Published on :11:20:2015
story of Some :
A four-part piece presented in just as many different styles, Chinese-Korean director Zhang Lu’s latest is an experimental, poetic and moving visual paean to cinema. While one of the more left-field titles in Zhang’s oeuvre, Love And… boasts probably the director’s most stellar cast, a sign perhaps of the filmmaker’s cachet today in South Korean cinema. A sustained run for Love And… is definitely in the cards now after its bows at Vancouver, Busan and Hong Kong.
Having established himself with a string of harsh dramas (Grain in Ear, Dooman River) and the odd migrant documentary (Scenery), Zhang seemed to have turned a creative corner last year by delivering the bittersweet romantic drama Gyeongju. The director has now returned with something that strays even further from conventions than before: a melancholic, formalist piece inspired by Argentinean writer Jorge Luis Borges.
The literary giant’s specter is omnipresent in Love And…, via the labyrinthine, mirror-filled interiors in which the characters and the camera move or the intriguing leaps between reality and fantasy. Moreover, at one point, a voiceover recites a part of one of the writer’s essays, in which he reflects on Chinese Emperor Qin Shihuang’s legacy of burning libraries and building the Great Wall.The despot’s double act of destruction and conservation ties in with Zhang’s primary concern in Love And… , which are the past, present and future of the fragile and seemingly declining medium of film.

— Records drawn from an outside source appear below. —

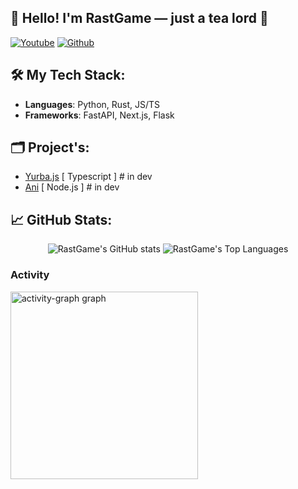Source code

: ## 👋 Hello! I'm RastGame — just a tea lord 🍵

[![Youtube](https://img.shields.io/youtube/channel/subscribers/UCjjORUuuG7UqnkH7Fr440tA)](https://youtube.com/channel/UCjjORUuuG7UqnkH7Fr440tA) 
[![Github](https://img.shields.io/github/followers/rastgame?label=Follow&style=social)](https://github.com/rastgame) 

## 🛠 My Tech Stack:
- **Languages**: Python, Rust, JS/TS
- **Frameworks**: FastAPI, Next.js, Flask

## 🗂️ Project's:
  - [Yurba.js](https://yurba.js.org) [ Typescript ]  # in dev
  - [Ani](https://ani.pp.ua) [ Node.js ] # in dev
  
## 📈 GitHub Stats:

<p align="center">
  <img src="https://github-readme-stats.vercel.app/api?username=rastgame&show_icons=true&theme=radical" alt="RastGame's GitHub stats" />
  <img src="https://github-readme-stats.vercel.app/api/top-langs/?username=rastgame&layout=compact&theme=radical" alt="RastGame's Top Languages"/>
</p>

### Activity
<img src="https://github-readme-activity-graph.vercel.app/graph?username=rastgame&radius=16&theme=react&area=true&order=5" height="300" alt="activity-graph graph"  />
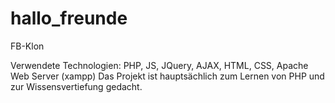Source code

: # hallo_freunde

FB-Klon

Verwendete Technologien: PHP, JS, JQuery, AJAX, HTML, CSS, Apache Web Server (xampp)
Das Projekt ist hauptsächlich zum Lernen von PHP und zur Wissensvertiefung gedacht.

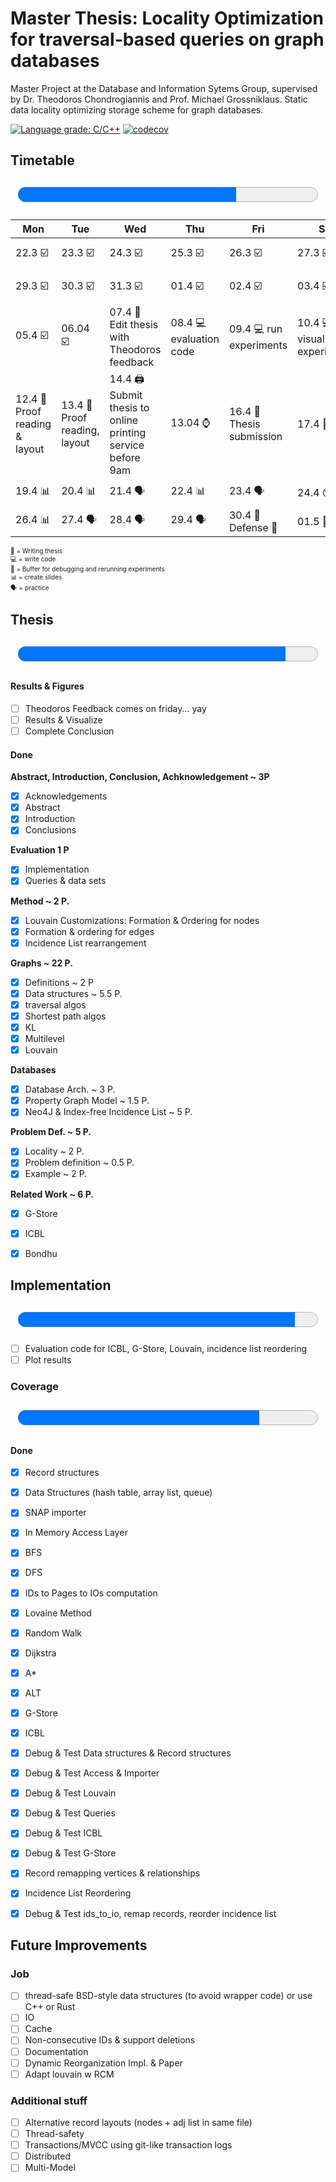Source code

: # Master Thesis:  Locality Optimization for traversal-based queries on graph databases

Master Project at the Database and Information Sytems Group, supervised by Dr. Theodoros Chondrogiannis and Prof. Michael Grossniklaus. Static data locality optimizing storage scheme for graph databases.  

[![Language grade: C/C++](https://img.shields.io/lgtm/grade/cpp/g/SomeUserName1/master.svg?logo=lgtm&logoWidth=18)](https://lgtm.com/projects/g/SomeUserName1/master/context:cpp)  [![codecov](https://codecov.io/gh/SomeUserName1/master/branch/main/graph/badge.svg?token=EHBWYZ8HYP)](https://codecov.io/gh/SomeUserName1/master)  

## Timetable 
<p style="text-align: center;"><font size="20"><progress id="time" value="16" max="22"></progress></font></p>

<font size="1">

| Mon  	| Tue  	| Wed  	| Thu  	| Fri  	| Sat  	| Sun  	|
|---	|---	|---	|---	|---	|---	|---	|
|22.3  :ballot_box_with_check: | 23.3 :ballot_box_with_check:   |  24.3 :ballot_box_with_check:	|   25.3 :ballot_box_with_check: |   26.3 :ballot_box_with_check:	|  27.3 :ballot_box_with_check: 	| 28.3  :ballot_box_with_check:	|
|  29.3 :ballot_box_with_check: | 30.3  :ballot_box_with_check: | 31.3 :ballot_box_with_check: 	| 01.4 :ballot_box_with_check: |  02.4 :ballot_box_with_check: | 03.4 :ballot_box_with_check: | 04.4 :ballot_box_with_check: | 
| 05.4 :ballot_box_with_check: 	| 06.04 :ballot_box_with_check:	|  07.4 :pencil: Edit thesis with Theodoros feedback 	| 08.4 :computer: evaluation code  	| 09.4 :computer: run experiments   | 10.4 :computer: visualize experiments 	|  11.4 :pencil: results 	|
| 12.4 :pencil: Proof reading & layout  	|  13.4 :pencil: Proof reading, layout 	| 14.4 :printer: Submit thesis to online printing service before 9am   	| 13.04 :watch:   	|   16.4 :dart: Thesis submission 	| 17.4 :beers:  	|   18.4 :beers:	|
| 19.4  :bar_chart: 	|   20.4 :bar_chart:	|   21.4 :speaking_head:	|   22.4 :bar_chart:	|   23.4 :speaking_head:	|  24.4 :sleeping:	|   25.4 :sleeping:	|
| 26.4  :bar_chart: 	|   27.4 :speaking_head: |  28.4  :speaking_head:	|   29.4 :speaking_head:	|   30.4 :dart: Defense	:checkered_flag: |  01.5 :beers:	|   02.5 :beers:	|

:pencil: = Writing thesis  
:computer: = write code  
:floppy_disk: = Buffer for debugging and rerunning experiments  
:bar_chart: = create slides  
:speaking_head: = practice  

</font>

## Thesis 

<p style="text-align: center;"><font size="20"><progress id="write" value="25" max="28">Thesis</progress></font></p>

#### Results & Figures
- [ ] Theodoros Feedback comes on friday... yay
- [ ] Results & Visualize
- [ ] Complete Conclusion

#### Done
**Abstract, Introduction, Conclusion, Achknowledgement ~ 3P**
- [x] Acknowledgements
- [x] Abstract
- [x] Introduction
- [x] Conclusions

**Evaluation 1 P**
- [x] Implementation 
- [x] Queries & data sets

**Method ~ 2 P.**
- [x] Louvain Customizations: Formation & Ordering for nodes
- [x] Formation & ordering for edges
- [x] Incidence List rearrangement

**Graphs ~ 22 P.**  
- [x] Definitions ~ 2 P
- [x] Data structures ~ 5.5 P.
- [x] traversal algos 
- [x] Shortest path algos
- [x] KL 
- [x] Multilevel 
- [x] Louvain

**Databases**
- [x] Database Arch. ~ 3 P.
- [x] Property Graph Model ~ 1.5 P.
- [x] Neo4J & Index-free Incidence List ~ 5 P.

**Problem Def. ~ 5 P.**  
- [x] Locality ~ 2 P.
- [x] Problem definition ~ 0.5 P.
- [x] Example ~ 2 P.

**Related Work ~ 6 P.**  
- [x] G-Store
- [x] ICBL
- [x] Bondhu


## Implementation
<p style="text-align: center;"><font size="20"><progress id="file" value="24" max="26">Implementation</progress></font></p>  

- [ ] Evaluation code for ICBL, G-Store, Louvain, incidence list reordering
- [ ] Plot results

### Coverage
<p style="text-align: center;"><font size="14"><progress id="file" value="3043" max="3778">Coverage</progress></font></p>  

#### Done
- [x] Record structures  
- [x] Data Structures (hash table, array list, queue)
- [x] SNAP importer
- [x] In Memory Access Layer 
- [x] BFS
- [x] DFS
- [x] IDs to Pages to IOs computation
- [x] Lovaine Method
- [x] Random Walk
- [x] Dijkstra
- [x] A\*
- [x] ALT
- [x] G-Store
- [x] ICBL
- [x] Debug & Test Data structures & Record structures
- [x] Debug & Test Access & Importer
- [x] Debug & Test Louvain
- [x] Debug & Test Queries
- [x] Debug & Test ICBL
- [x] Debug & Test G-Store
- [x] Record remapping vertices & relationships
- [x] Incidence List Reordering
- [x] Debug & Test ids_to_io, remap records, reorder incidence list


## Future Improvements
### Job 
- [ ] thread-safe BSD-style data structures (to avoid wrapper code) or use C++ or Rust
- [ ] IO
- [ ] Cache
- [ ] Non-consecutive IDs & support deletions
- [ ] Documentation
- [ ] Dynamic Reorganization Impl. & Paper
- [ ] Adapt louvain w RCM

### Additional stuff
- [ ] Alternative record layouts (nodes + adj list in same file)
- [ ] Thread-safety
- [ ] Transactions/MVCC using git-like transaction logs
- [ ] Distributed
- [ ] Multi-Model
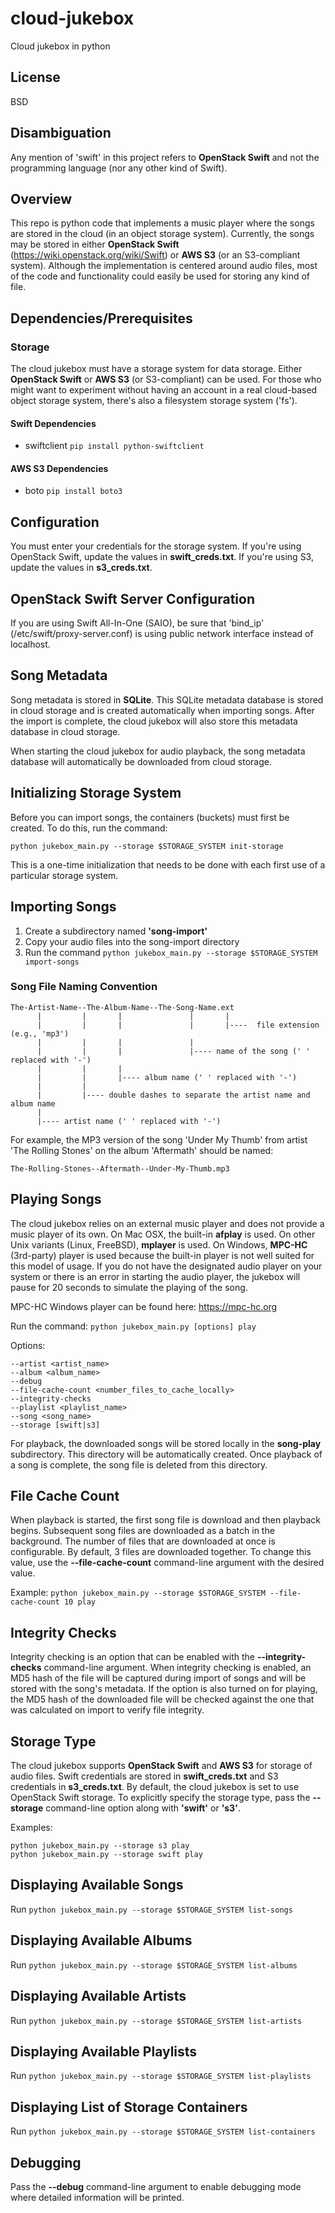 cloud-jukebox
=============

Cloud jukebox in python

License
-------
BSD

Disambiguation
--------------
Any mention of 'swift' in this project refers to **OpenStack Swift** and not the
programming language (nor any other kind of Swift).

Overview
--------
This repo is python code that implements a music player where the songs are stored
in the cloud (in an object storage system). Currently, the songs may be stored in
either **OpenStack Swift** (https://wiki.openstack.org/wiki/Swift) or **AWS S3**
(or an S3-compliant system). Although the implementation is centered around audio
files, most of the code and functionality could easily be used for storing any
kind of file.

Dependencies/Prerequisites
--------------------------
### Storage
The cloud jukebox must have a storage system for data storage. Either **OpenStack Swift**
or **AWS S3** (or S3-compliant) can be used. For those who might want to experiment
without having an account in a real cloud-based object storage system, there's also
a filesystem storage system ('fs').

#### Swift Dependencies
* swiftclient  `pip install python-swiftclient`

#### AWS S3 Dependencies
* boto  `pip install boto3`

Configuration
-------------
You must enter your credentials for the storage system. If you're using OpenStack Swift, update
the values in **swift_creds.txt**.  If you're using S3, update the values in **s3_creds.txt**.

OpenStack Swift Server Configuration
------------------------------------
If you are using Swift All-In-One (SAIO), be sure that 'bind_ip' (/etc/swift/proxy-server.conf)
is using public network interface instead of localhost.

Song Metadata
-------------
Song metadata is stored in **SQLite**. This SQLite metadata database is stored in cloud
storage and is created automatically when importing songs. After the import is
complete, the cloud jukebox will also store this metadata database in cloud storage.

When starting the cloud jukebox for audio playback, the song metadata database will
automatically be downloaded from cloud storage.

Initializing Storage System
---------------------------
Before you can import songs, the containers (buckets) must first be created. To do this,
run the command:

`python jukebox_main.py --storage $STORAGE_SYSTEM init-storage`

This is a one-time initialization that needs to be done with each first use of a particular
storage system.

Importing Songs
---------------
1. Create a subdirectory named **'song-import'**
2. Copy your audio files into the song-import directory
3. Run the command `python jukebox_main.py --storage $STORAGE_SYSTEM import-songs`

### Song File Naming Convention

    The-Artist-Name--The-Album-Name--The-Song-Name.ext
          |         |       |               |       |
          |         |       |               |       |----  file extension (e.g., 'mp3')
          |         |       |               |
          |         |       |               |---- name of the song (' ' replaced with '-')
          |         |       |
          |         |       |---- album name (' ' replaced with '-')
          |         |
          |         |---- double dashes to separate the artist name and album name
          |
          |---- artist name (' ' replaced with '-')

For example, the MP3 version of the song 'Under My Thumb' from artist 'The Rolling Stones'
on the album 'Aftermath' should be named:

`The-Rolling-Stones--Aftermath--Under-My-Thumb.mp3`

Playing Songs
-------------
The cloud jukebox relies on an external music player and does not provide a music player
of its own.  On Mac OSX, the built-in **afplay** is used. On other Unix variants (Linux,
FreeBSD), **mplayer** is used.  On Windows, **MPC-HC** (3rd-party) player is used because
the built-in player is not well suited for this model of usage. If you do not have the
designated audio player on your system or there is an error in starting the audio player,
the jukebox will pause for 20 seconds to simulate the playing of the song.

MPC-HC Windows player can be found here: https://mpc-hc.org

Run the command: `python jukebox_main.py [options] play`

Options:

    --artist <artist_name>
    --album <album_name>
    --debug
    --file-cache-count <number_files_to_cache_locally>
    --integrity-checks
    --playlist <playlist_name>
    --song <song_name>
    --storage [swift|s3]

For playback, the downloaded songs will be stored locally in the **song-play** subdirectory. This
directory will be automatically created. Once playback of a song is complete, the song file is
deleted from this directory.

File Cache Count
----------------
When playback is started, the first song file is download and then playback begins.  Subsequent
song files are downloaded as a batch in the background. The number of files that are downloaded
at once is configurable. By default, 3 files are downloaded together. To change this value, use
the **--file-cache-count** command-line argument with the desired value.

Example: `python jukebox_main.py --storage $STORAGE_SYSTEM --file-cache-count 10 play`

Integrity Checks
----------------
Integrity checking is an option that can be enabled with the **--integrity-checks** command-line
argument. When integrity checking is enabled, an MD5 hash of the file will be captured during
import of songs and will be stored with the song's metadata. If the option is also turned on
for playing, the MD5 hash of the downloaded file will be checked against the one that was
calculated on import to verify file integrity.

Storage Type
------------
The cloud jukebox supports **OpenStack Swift** and **AWS S3** for storage of audio files.
Swift credentials are stored in **swift_creds.txt** and S3 credentials in **s3_creds.txt**. 
By default, the cloud jukebox is set to use OpenStack Swift storage.  To explicitly specify
the storage type, pass the **--storage** command-line option along with **'swift'** or **'s3'**.

Examples:

    python jukebox_main.py --storage s3 play
    python jukebox_main.py --storage swift play

Displaying Available Songs
----------------------
Run `python jukebox_main.py --storage $STORAGE_SYSTEM list-songs`

Displaying Available Albums
----------------------
Run `python jukebox_main.py --storage $STORAGE_SYSTEM list-albums`

Displaying Available Artists
----------------------
Run `python jukebox_main.py --storage $STORAGE_SYSTEM list-artists`

Displaying Available Playlists
----------------------
Run `python jukebox_main.py --storage $STORAGE_SYSTEM list-playlists`

Displaying List of Storage Containers
-------------------------------------
Run `python jukebox_main.py --storage $STORAGE_SYSTEM list-containers`

Debugging
---------
Pass the **--debug** command-line argument to enable debugging mode where detailed information
will be printed.
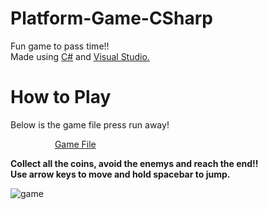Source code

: # Platform-Game-CSharp

Fun game to pass time!!<br>
Made using <a href="https://docs.microsoft.com/en-us/dotnet/csharp/">C#</a> and <a href="https://visualstudio.microsoft.com/">Visual Studio.</a>

# How to Play
Below is the game file press run away!<br>
<p> &nbsp &nbsp  &nbsp &nbsp &nbsp &nbsp &nbsp &nbsp &nbsp <a href="https://github.com/TreeDev03/platform-game-CSharp/blob/Main/Platform%20Dogde%20Game/obj/Debug/Platform%20Dogde%20Game.exe">Game File</a></p>

<p><b> Collect all the coins, avoid the enemys and reach the end!!<br> Use arrow keys to move and hold spacebar to jump.</b> </p>
  
  ![game](https://user-images.githubusercontent.com/92409958/145925672-0184ebef-17ce-44ce-9439-4812e9e54960.png)

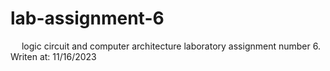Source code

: # lab-assignment-6
&emsp; logic circuit and computer architecture laboratory assignment number 6.<br/>
Writen at: 11/16/2023
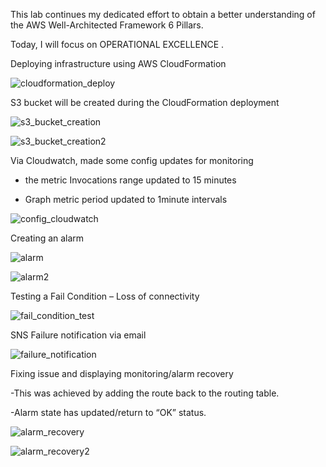 This lab continues my dedicated effort to obtain a better understanding of the AWS Well-Architected Framework 6 Pillars.

Today, I will focus on OPERATIONAL EXCELLENCE .


Deploying infrastructure using AWS CloudFormation

![cloudformation_deploy](https://user-images.githubusercontent.com/91057035/152604078-cb2171c4-7571-41d2-83d2-5133a9463e05.png)

S3 bucket will be created during the CloudFormation deployment

![s3_bucket_creation](https://user-images.githubusercontent.com/91057035/152604145-9cf70d7c-82f6-4c3e-80c7-458885259c38.png)

![s3_bucket_creation2](https://user-images.githubusercontent.com/91057035/152604200-c2cbd4f8-ad8a-419d-a0cf-c3a6191fa35a.png)


Via Cloudwatch, made some config updates for monitoring

-	the metric Invocations range updated to 15 minutes

-	Graph metric period updated to 1minute intervals

![config_cloudwatch](https://user-images.githubusercontent.com/91057035/152604388-f106fd4c-bfe4-476c-8737-a3d6d8b50dad.png)



Creating an alarm

![alarm](https://user-images.githubusercontent.com/91057035/152604453-fb01fd64-db9f-4a61-9d91-5adeda2ee292.png)

![alarm2](https://user-images.githubusercontent.com/91057035/152604493-bf2f263a-ece2-49dc-b406-60f405e0ee9a.png)




Testing a Fail Condition – Loss of connectivity

![fail_condition_test](https://user-images.githubusercontent.com/91057035/152604576-72f113b2-8377-4f04-b81a-a8b2ab393b61.png)


SNS Failure notification via email

![failure_notification](https://user-images.githubusercontent.com/91057035/152604764-eed23ab0-d387-4298-8392-e03aba5cfe45.png)



Fixing issue and displaying monitoring/alarm recovery

-This was achieved by adding the route back to the routing table.

-Alarm state has updated/return to “OK” status.



![alarm_recovery](https://user-images.githubusercontent.com/91057035/152605077-6005afe9-fdae-4ba2-889e-7f0041060582.png)

![alarm_recovery2](https://user-images.githubusercontent.com/91057035/152605146-504295ac-adac-4601-824b-ffd43f4542d8.png)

The first part sets the scene by offering a view of modern filmmaking in action. Set in a hospital, this stretch of the movie (“Love”) begins in black-and-white, with a mentally disturbed man (Ahn Sung-ki) visited by his granddaughter (Han Ye-ri), and then entangled in a violent stand-off with his nurse (Moon So-ri). As the deadly drama ends, things revert back to color and the action turn we just saw is revealed to be part of a film. As the cast and crew preps for another scene, a gaffer (Park Hae-il) suddenly confronts the director, decrying him for making something which is “an insult to love”.
Disgruntled, the electrician walks off the set, swiping a can of shot film stock on his way out. Love And… then skips to its second act: shot in a smaller aspect ratio and on what seems to be 16mm stock, “Film” features a long montage of still and moving shots within the hospital that provides the backdrop to the first section. As the camera navigates the maze of empty rooms, corridors and underground walkways filled with ventilation ducts, we hear the reading (in Mandarin) of the Borges essay, a recording by Chinese singer Zhou Xun from the 1930s and another Korean rendition of a poem about the dead and the living. This passage is at once a play on urban space and a tribute to the gritty indie filmmaking of previous eras, like a relocation of Chantal Akerman’s News from Home to 21st century South Korea.
Abstraction gives way to a mix of humor and remembrance in the third section, “Actors”. In line with the many found-footage films flooding festivals today, he creates a dialogue-free montage of clips featuring performances of his stars in other films: Park in neo-noir Memories of Murder, Ahn in political thriller May 18, Moon in allegory Peppermint Candy and Han in harsh social drama A Blind River. The final part of Love And… serves as a corollary to the previous segment, as “Love, Again” repeats the first section — complete with similar camera movements and soundtrack — but with the shots emptied of actors.
As Zhang builds this reprise into a new symphony of sounds and images — a telephone ring, a wedding march, objects moving in and out of view — the gaffer appears again onscreen, still perplexed by his row on set and seeking solace by re-imagining the film being made as he sits on the seashore. His views about love and art might be opaque, but perhaps that’s a moot point; it’s his critical temperament about film that matters, just as the similarly elusive narrative or structure of Love And… is its most note-worthy attribute.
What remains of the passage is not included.